Pictures paired with source code:
▶

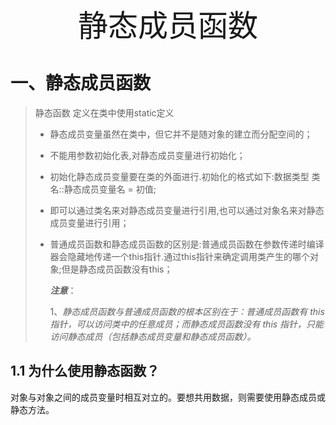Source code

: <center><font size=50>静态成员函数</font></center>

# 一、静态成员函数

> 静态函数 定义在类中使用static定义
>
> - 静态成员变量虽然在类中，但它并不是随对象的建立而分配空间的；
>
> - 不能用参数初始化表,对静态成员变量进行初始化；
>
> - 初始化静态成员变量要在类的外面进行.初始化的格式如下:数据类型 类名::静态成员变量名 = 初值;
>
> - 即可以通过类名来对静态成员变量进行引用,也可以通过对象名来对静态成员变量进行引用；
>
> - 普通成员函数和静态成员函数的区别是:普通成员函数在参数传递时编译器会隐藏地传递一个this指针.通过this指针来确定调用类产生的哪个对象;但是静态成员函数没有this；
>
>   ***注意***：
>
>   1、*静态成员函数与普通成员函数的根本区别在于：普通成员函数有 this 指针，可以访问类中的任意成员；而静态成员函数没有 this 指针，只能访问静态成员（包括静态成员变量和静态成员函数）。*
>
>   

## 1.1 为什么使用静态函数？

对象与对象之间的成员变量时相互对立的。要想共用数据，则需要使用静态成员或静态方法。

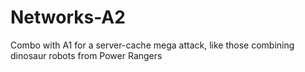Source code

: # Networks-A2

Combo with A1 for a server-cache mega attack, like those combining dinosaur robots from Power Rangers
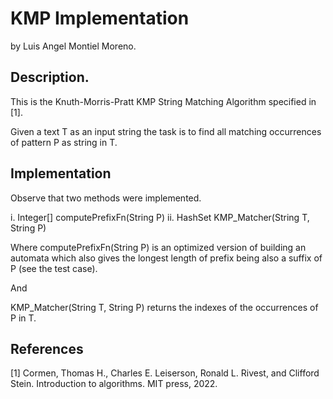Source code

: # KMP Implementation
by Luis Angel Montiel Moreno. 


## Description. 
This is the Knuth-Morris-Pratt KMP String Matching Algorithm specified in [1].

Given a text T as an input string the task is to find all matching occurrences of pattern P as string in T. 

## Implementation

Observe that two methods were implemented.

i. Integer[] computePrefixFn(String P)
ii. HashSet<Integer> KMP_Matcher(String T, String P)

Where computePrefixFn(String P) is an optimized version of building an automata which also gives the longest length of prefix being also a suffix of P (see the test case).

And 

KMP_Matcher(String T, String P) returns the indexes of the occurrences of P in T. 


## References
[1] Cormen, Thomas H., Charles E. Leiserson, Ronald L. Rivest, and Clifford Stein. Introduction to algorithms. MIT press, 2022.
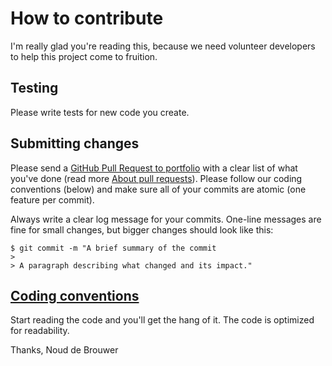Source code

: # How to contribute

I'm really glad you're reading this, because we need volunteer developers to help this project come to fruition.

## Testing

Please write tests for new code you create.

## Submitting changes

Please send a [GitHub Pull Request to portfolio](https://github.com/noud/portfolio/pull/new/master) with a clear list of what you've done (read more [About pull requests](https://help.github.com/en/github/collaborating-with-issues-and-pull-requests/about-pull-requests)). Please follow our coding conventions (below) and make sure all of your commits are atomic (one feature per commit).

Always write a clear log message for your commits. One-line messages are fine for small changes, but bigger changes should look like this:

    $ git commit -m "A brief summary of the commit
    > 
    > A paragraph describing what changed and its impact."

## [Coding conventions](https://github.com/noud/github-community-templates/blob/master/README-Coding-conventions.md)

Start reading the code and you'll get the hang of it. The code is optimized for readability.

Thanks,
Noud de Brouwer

◀

_Work instruction:_ Quote verbatim every line starting at the line that contains "## 1.1 为什么使用静态函数？" and ending with the last line of the records; omit all pictures.

_Answer for this exercise:_
## 1.1 为什么使用静态函数？

对象与对象之间的成员变量时相互对立的。要想共用数据，则需要使用静态成员或静态方法。

Source code

: # Networks-A2

Combo with A1 for a server-cache mega attack, like those combining dinosaur robots from Power Rangers
Source code

: # KMP Implementation
by Luis Angel Montiel Moreno. 


## Description. 
This is the Knuth-Morris-Pratt KMP String Matching Algorithm specified in [1].

Given a text T as an input string the task is to find all matching occurrences of pattern P as string in T. 

## Implementation

Observe that two methods were implemented.

i. Integer[] computePrefixFn(String P)
ii. HashSet<Integer> KMP_Matcher(String T, String P)

Where computePrefixFn(String P) is an optimized version of building an automata which also gives the longest length of prefix being also a suffix of P (see the test case).

And 

KMP_Matcher(String T, String P) returns the indexes of the occurrences of P in T. 


## References
[1] Cormen, Thomas H., Charles E. Leiserson, Ronald L. Rivest, and Clifford Stein. Introduction to algorithms. MIT press, 2022.
Source code

: # How to contribute

I'm really glad you're reading this, because we need volunteer developers to help this project come to fruition.

## Testing

Please write tests for new code you create.

## Submitting changes

Please send a [GitHub Pull Request to portfolio](https://github.com/noud/portfolio/pull/new/master) with a clear list of what you've done (read more [About pull requests](https://help.github.com/en/github/collaborating-with-issues-and-pull-requests/about-pull-requests)). Please follow our coding conventions (below) and make sure all of your commits are atomic (one feature per commit).

Always write a clear log message for your commits. One-line messages are fine for small changes, but bigger changes should look like this:

    $ git commit -m "A brief summary of the commit
    > 
    > A paragraph describing what changed and its impact."

## [Coding conventions](https://github.com/noud/github-community-templates/blob/master/README-Coding-conventions.md)

Start reading the code and you'll get the hang of it. The code is optimized for readability.

Thanks,
Noud de Brouwer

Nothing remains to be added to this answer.